Copy the lines below exactly, starting at the one with "Disable local login" and ending at the one with "- **[ChiaNetwork](chianetwork.md)** - Network", and leave out any picture.

(Plain-text document sources)
- - -

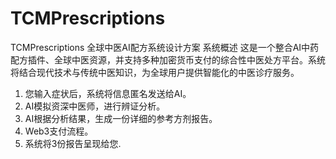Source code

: # TCMPrescriptions
TCMPrescriptions
全球中医AI配方系统设计方案
系统概述
这是一个整合AI中药配方插件、全球中医资源，并支持多种加密货币支付的综合性中医处方平台。系统将结合现代技术与传统中医知识，为全球用户提供智能化的中医诊疗服务。

1. 您输入症状后，系统将信息匿名发送给AI。
2. AI模拟资深中医师，进行辨证分析。
3. AI根据分析结果，生成一份详细的参考方剂报告。
4. Web3支付流程。
5. 系统将3份报告呈现给您.
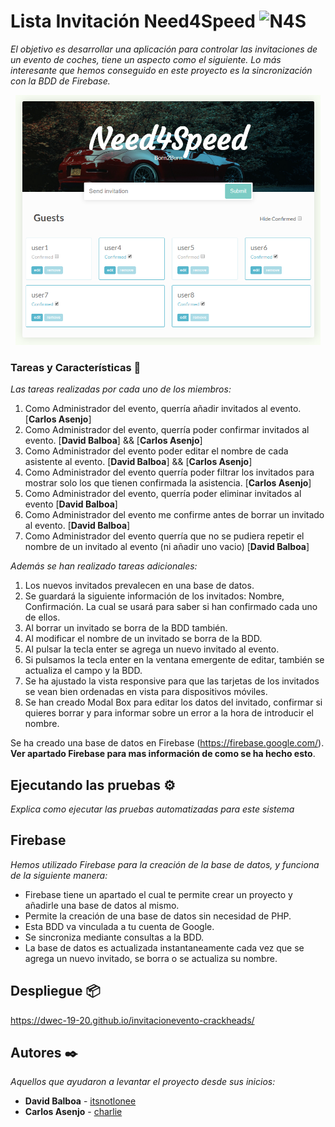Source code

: # Lista Invitación Need4Speed <img src="/images/icon.ico" alt="N4S" width="64" height="64"/> 

_El objetivo es desarrollar una aplicación para controlar las invitaciones de un evento de coches, tiene un aspecto como el siguiente.
Lo más interesante que hemos conseguido en este proyecto es la sincronización con la BDD de Firebase._

<p align="center">
 <img src="/images/capture.PNG" alt="capture"  height="400"/> 
</p>

### Tareas y Características 🔧

_Las tareas realizadas por cada uno de los miembros:_

 1. Como Administrador del evento, querría añadir invitados al evento. [**Carlos Asenjo**]
 2. Como Administrador del evento, querría poder confirmar invitados al evento. [**David Balboa**] && [**Carlos Asenjo**]
 3. Como Administrador del evento poder editar el nombre de cada asistente al evento. [**David Balboa**] && [**Carlos Asenjo**]
 4. Como Administrador del evento querría poder filtrar los invitados para mostrar solo los que tienen confirmada la asistencia. [**Carlos Asenjo**]
 5. Como Administrador del evento, querría poder eliminar invitados al evento [**David Balboa**]
 6. Como Administrador del evento me confirme antes de borrar un invitado al evento. [**David Balboa**]
 7. Como Administrador del evento querría que no se pudiera repetir el nombre de un invitado al evento (ni añadir uno vacio) [**David Balboa**]
 
 _Además se han realizado tareas adicionales:_
 
 1. Los nuevos invitados prevalecen en una base de datos.
 2. Se guardará la siguiente información de los invitados: Nombre, Confirmación. La cual se usará para saber si han confirmado cada uno de ellos.
 3. Al borrar un invitado se borra de la BDD también.
 4. Al modificar el nombre de un invitado se borra de la BDD.
 5. Al pulsar la tecla enter se agrega un nuevo invitado al evento.
 6. Si pulsamos la tecla enter en la ventana emergente de editar, también se actualiza el campo y la BDD.
 7. Se ha ajustado la vista responsive para que las tarjetas de los invitados se vean bien ordenadas en vista para dispositivos móviles.
 8. Se han creado Modal Box para editar los datos del invitado, confirmar si quieres borrar y para informar sobre un error a la hora de introducir el nombre.
 
 Se ha creado una base de datos en Firebase (https://firebase.google.com/). **Ver apartado Firebase para mas información de como se ha hecho esto**.

## Ejecutando las pruebas ⚙️

_Explica como ejecutar las pruebas automatizadas para este sistema_

## Firebase

_Hemos utilizado Firebase para la creación de la base de datos, y funciona de la siguiente manera:_

  - Firebase tiene un apartado el cual te permite crear un proyecto y añadirle una base de datos al mismo.
  - Permite la creación de una base de datos sin necesidad de PHP.
  - Esta BDD va vinculada a tu cuenta de Google.
  - Se sincroniza mediante consultas a la BDD.
  - La base de datos es actualizada instantaneamente cada vez que se agrega un nuevo invitado, se borra o se actualiza su nombre.

## Despliegue 📦

https://dwec-19-20.github.io/invitacionevento-crackheads/

## Autores ✒️

_Aquellos que ayudaron a levantar el proyecto desde sus inicios:_

* **David Balboa** - [itsnotlonee](https://github.com/itsnotLonee)
* **Carlos Asenjo** - [charlie](https://github.com/CarlosAsenjo)
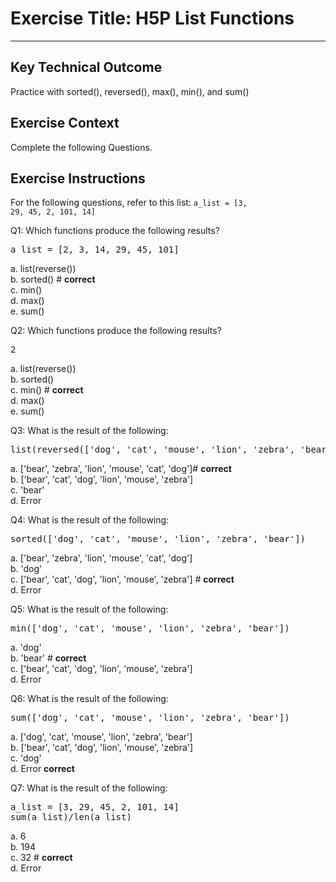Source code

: # Exercise Title: H5P List Functions
---
## Key Technical Outcome
Practice with sorted(), reversed(), max(), min(), and sum()

## Exercise Context
Complete the following Questions.

## Exercise Instructions

For the following questions, refer to this list:
<code>a_list = [3, 29, 45, 2, 101, 14]</code>

Q1: Which functions produce the following results?<br>
<pre>a_list = [2, 3, 14, 29, 45, 101]</pre>

  a. list(reverse()) <br>
  b. sorted() # <b> correct </b> <br>
  c. min() <br>
  d. max() <br>
  e. sum()

Q2: Which functions produce the following results?<br>
<pre>2</pre>

a. list(reverse()) <br>
b. sorted() <br>
c. min() # <b>correct</b> <br>
d. max() <br>
e. sum() <br>

Q3: What is the result of the following:<br>
<pre>list(reversed(['dog', 'cat', 'mouse', 'lion', 'zebra', 'bear']))</pre>

a. ['bear', 'zebra', 'lion', 'mouse', 'cat', 'dog']# <b>correct</b><br>
b. ['bear', 'cat', 'dog', 'lion', 'mouse', 'zebra']<br>
c. 'bear'<br>
d. Error<br>

Q4: What is the result of the following:<br>
<pre>sorted(['dog', 'cat', 'mouse', 'lion', 'zebra', 'bear'])</pre>

a. ['bear', 'zebra', 'lion', 'mouse', 'cat', 'dog'] <br>
b. 'dog'<br>
c. ['bear', 'cat', 'dog', 'lion', 'mouse', 'zebra'] # <b>correct</b><br>
d. Error<br>

Q5: What is the result of the following:<br>
<pre>min(['dog', 'cat', 'mouse', 'lion', 'zebra', 'bear'])</pre>

a. 'dog' <br>
b. 'bear' # <b>correct</b> <br>
c. ['bear', 'cat', 'dog', 'lion', 'mouse', 'zebra']<br>
d. Error<br>

Q6: What is the result of the following:<br>
<pre>sum(['dog', 'cat', 'mouse', 'lion', 'zebra', 'bear'])</pre>

a. ['dog', 'cat', 'mouse', 'lion', 'zebra', 'bear']<br>
b. ['bear', 'cat', 'dog', 'lion', 'mouse', 'zebra'] <br>
c. 'dog'<br>
d. Error <b>correct</b> <br>

Q7: What is the result of the following:<br> 
<pre>a_list = [3, 29, 45, 2, 101, 14]
sum(a_list)/len(a_list)</pre>

a. 6 <br>
b. 194 <br>
c. 32 # <b>correct</b> <br>
d. Error
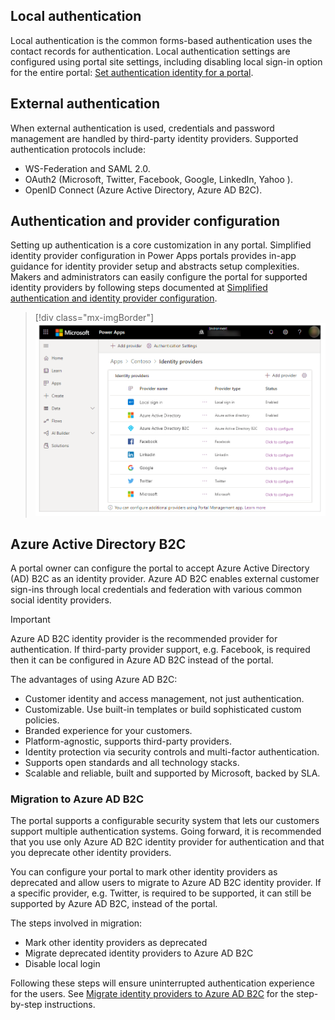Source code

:## Local authentication

Local authentication is the common forms-based authentication uses the contact records for authentication. Local authentication settings are configured using portal site settings, including disabling local sign-in option for the entire portal: [Set authentication identity for a portal](https://docs.microsoft.com/powerapps/maker/portals/configure/set-authentication-identity/?azure-portal=true).

## External authentication

When external authentication is used, credentials and password management are handled by third-party identity providers. Supported authentication protocols include:

* WS-Federation and SAML 2.0.
* OAuth2 (Microsoft, Twitter, Facebook, Google, LinkedIn, Yahoo ).
* OpenID Connect (Azure Active Directory, Azure AD B2C).

## Authentication and provider configuration

Setting up authentication is a core customization in any portal. Simplified identity provider configuration in Power Apps portals provides in-app guidance for identity provider setup and abstracts setup complexities. Makers and administrators can easily configure the portal for supported identity providers by following steps documented at [Simplified authentication and identity provider configuration](https://docs.microsoft.com/powerapps/maker/portals/configure/use-simplified-authentication-configuration/?azure-portal=true).

> [!div class="mx-imgBorder"]
> [![Identity providers](../media/portal-authentication-settings.png)](../media/portal-authentication-settings.png#lightbox)

## Azure Active Directory B2C

A portal owner can configure the portal to accept Azure Active Directory (AD) B2C as an identity provider. Azure AD B2C enables external customer sign-ins through local credentials and federation with various common social identity providers.

> [!IMPORTANT]
>Azure AD B2C identity provider is the recommended provider for authentication. If third-party provider support, e.g. Facebook, is required then it can be configured in Azure AD B2C instead of the portal.

The advantages of using Azure AD B2C:

* Customer identity and access management, not just authentication.
* Customizable. Use built-in templates or build sophisticated custom policies.
* Branded experience for your customers.
* Platform-agnostic, supports third-party providers.
* Identity protection via security controls and multi-factor authentication.
* Supports open standards and all technology stacks.
* Scalable and reliable, built and supported by Microsoft, backed by SLA.

### Migration to Azure AD B2C

The portal supports a configurable security system that lets our customers support multiple authentication systems. Going forward, it is recommended that you use only Azure AD B2C identity provider for authentication and that you deprecate other identity providers.

You can configure your portal to mark other identity providers as deprecated and allow users to migrate to Azure AD B2C identity provider. If a specific provider, e.g. Twitter, is required to be supported, it can still be supported by Azure AD B2C, instead of the portal.

The steps involved in migration:

* Mark other identity providers as deprecated
* Migrate deprecated identity providers to Azure AD B2C
* Disable local login

Following these steps will ensure uninterrupted authentication experience for the users. See [Migrate identity providers to Azure AD B2C](https://docs.microsoft.com/powerapps/maker/portals/configure/migrate-identity-providers/?azure-portal=true) for the step-by-step instructions.
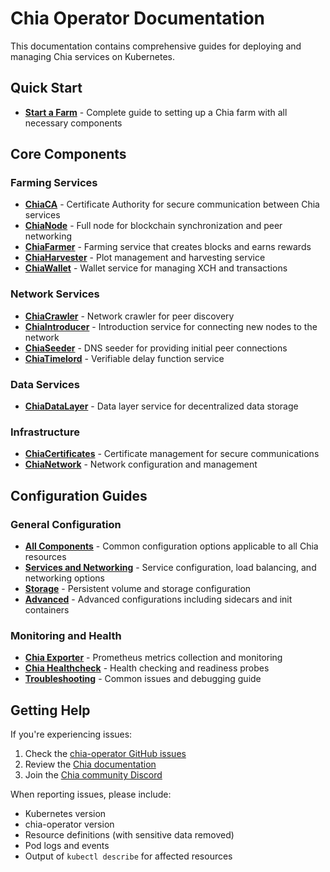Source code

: # Chia Operator Documentation

This documentation contains comprehensive guides for deploying and managing Chia services on Kubernetes.

## Quick Start

- **[Start a Farm](start-a-farm.md)** - Complete guide to setting up a Chia farm with all necessary components

## Core Components

### Farming Services

- **[ChiaCA](chiaca.md)** - Certificate Authority for secure communication between Chia services
- **[ChiaNode](chianode.md)** - Full node for blockchain synchronization and peer networking
- **[ChiaFarmer](chiafarmer.md)** - Farming service that creates blocks and earns rewards
- **[ChiaHarvester](chiaharvester.md)** - Plot management and harvesting service
- **[ChiaWallet](chiawallet.md)** - Wallet service for managing XCH and transactions

### Network Services

- **[ChiaCrawler](chiacrawler.md)** - Network crawler for peer discovery
- **[ChiaIntroducer](chiaintroducer.md)** - Introduction service for connecting new nodes to the network
- **[ChiaSeeder](chiaseeder.md)** - DNS seeder for providing initial peer connections
- **[ChiaTimelord](chiatimelord.md)** - Verifiable delay function service

### Data Services

- **[ChiaDataLayer](chiadatalayer.md)** - Data layer service for decentralized data storage

### Infrastructure

- **[ChiaCertificates](chiacertificates.md)** - Certificate management for secure communications
- **[ChiaNetwork](chianetwork.md)** - Network configuration and management

## Configuration Guides

### General Configuration

- **[All Components](all.md)** - Common configuration options applicable to all Chia resources
- **[Services and Networking](services-networking.md)** - Service configuration, load balancing, and networking options
- **[Storage](storage.md)** - Persistent volume and storage configuration
- **[Advanced](advanced.md)** - Advanced configurations including sidecars and init containers

### Monitoring and Health

- **[Chia Exporter](chia-exporter.md)** - Prometheus metrics collection and monitoring
- **[Chia Healthcheck](chia-healthcheck.md)** - Health checking and readiness probes
- **[Troubleshooting](troubleshooting.md)** - Common issues and debugging guide

## Getting Help

If you're experiencing issues:

1. Check the [chia-operator GitHub issues](https://github.com/Chia-Network/chia-operator/issues)
2. Review the [Chia documentation](https://docs.chia.net/)
3. Join the [Chia community Discord](https://discord.gg/chia)

When reporting issues, please include:
- Kubernetes version
- chia-operator version
- Resource definitions (with sensitive data removed)
- Pod logs and events
- Output of `kubectl describe` for affected resources
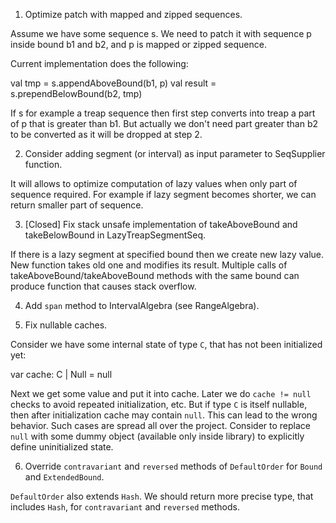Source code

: 1. Optimize patch with mapped and zipped sequences.

Assume we have some sequence s. We need to patch it with sequence p inside bound b1 and b2, and p is mapped or zipped sequence.

Current implementation does the following:

val tmp = s.appendAboveBound(b1, p)
val result = s.prependBelowBound(b2, tmp)

If s for example a treap sequence then first step converts into treap a part of p that is greater than b1. But actually we don't need part greater than b2 to be converted as it will be dropped at step 2.

2. Consider adding segment (or interval) as input parameter to SeqSupplier function.

It will allows to optimize computation of lazy values when only part of sequence required. For example if lazy segment becomes shorter, we can return smaller part of sequence.

3. [Closed] Fix stack unsafe implementation of takeAboveBound and takeBelowBound in LazyTreapSegmentSeq.

If there is a lazy segment at specified bound then we create new lazy value. New function takes old one and modifies its result. Multiple calls of takeAboveBound/takeAboveBound methods with the same bound can produce function that causes stack overflow.

4. Add `span` method to IntervalAlgebra (see RangeAlgebra).

5. Fix nullable caches.

Consider we have some internal state of type `C`, that has not been initialized yet:

var cache: C | Null = null

Next we get some value and put it into cache. Later we do `cache != null` checks to avoid repeated initialization, etc.
But if type `C` is itself nullable, then after initialization cache may contain `null`. This can lead to the wrong
behavior. Such cases are spread all over the project. Consider to replace `null` with some dummy object (available
only inside library) to explicitly define uninitialized state.

6. Override `contravariant` and `reversed` methods of `DefaultOrder` for `Bound` and `ExtendedBound`.

`DefaultOrder` also extends `Hash`. We should return more precise type, that includes `Hash`, for  `contravariant` and `reversed` methods.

- - -

→ EXERCISE RESULT
* Disable local login

Following these steps will ensure uninterrupted authentication experience for the users. See [Migrate identity providers to Azure AD B2C](https://docs.microsoft.com/powerapps/maker/portals/configure/migrate-identity-providers/?azure-portal=true) for the step-by-step instructions.
Source code

: # Chia Operator Documentation

This documentation contains comprehensive guides for deploying and managing Chia services on Kubernetes.

## Quick Start

- **[Start a Farm](start-a-farm.md)** - Complete guide to setting up a Chia farm with all necessary components

## Core Components

### Farming Services

- **[ChiaCA](chiaca.md)** - Certificate Authority for secure communication between Chia services
- **[ChiaNode](chianode.md)** - Full node for blockchain synchronization and peer networking
- **[ChiaFarmer](chiafarmer.md)** - Farming service that creates blocks and earns rewards
- **[ChiaHarvester](chiaharvester.md)** - Plot management and harvesting service
- **[ChiaWallet](chiawallet.md)** - Wallet service for managing XCH and transactions

### Network Services

- **[ChiaCrawler](chiacrawler.md)** - Network crawler for peer discovery
- **[ChiaIntroducer](chiaintroducer.md)** - Introduction service for connecting new nodes to the network
- **[ChiaSeeder](chiaseeder.md)** - DNS seeder for providing initial peer connections
- **[ChiaTimelord](chiatimelord.md)** - Verifiable delay function service

### Data Services

- **[ChiaDataLayer](chiadatalayer.md)** - Data layer service for decentralized data storage

### Infrastructure

- **[ChiaCertificates](chiacertificates.md)** - Certificate management for secure communications
- **[ChiaNetwork](chianetwork.md)** - Network configuration and management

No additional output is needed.